Assignment: Tally the lines in the following entries that include the word "Schizophrenia"; state only the total.

Supplied data:
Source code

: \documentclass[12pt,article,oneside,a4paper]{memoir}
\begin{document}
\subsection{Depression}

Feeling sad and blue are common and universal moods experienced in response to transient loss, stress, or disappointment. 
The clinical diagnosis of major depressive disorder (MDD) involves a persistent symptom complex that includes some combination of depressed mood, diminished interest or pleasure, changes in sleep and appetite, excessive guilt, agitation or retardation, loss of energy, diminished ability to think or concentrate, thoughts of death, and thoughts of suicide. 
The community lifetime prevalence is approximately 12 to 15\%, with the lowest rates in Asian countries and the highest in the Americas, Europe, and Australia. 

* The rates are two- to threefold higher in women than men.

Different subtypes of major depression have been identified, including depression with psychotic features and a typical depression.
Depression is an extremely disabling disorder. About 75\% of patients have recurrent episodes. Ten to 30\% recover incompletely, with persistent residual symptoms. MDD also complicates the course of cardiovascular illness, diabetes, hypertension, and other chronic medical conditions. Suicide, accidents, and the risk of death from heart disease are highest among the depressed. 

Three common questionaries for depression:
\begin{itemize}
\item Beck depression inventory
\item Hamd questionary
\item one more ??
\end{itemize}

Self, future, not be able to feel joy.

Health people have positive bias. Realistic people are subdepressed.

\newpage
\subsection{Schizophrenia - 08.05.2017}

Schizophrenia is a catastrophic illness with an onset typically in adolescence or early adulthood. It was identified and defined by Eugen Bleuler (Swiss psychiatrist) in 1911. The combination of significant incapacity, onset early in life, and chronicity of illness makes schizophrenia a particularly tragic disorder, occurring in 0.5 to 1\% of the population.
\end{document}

Exercise result: 2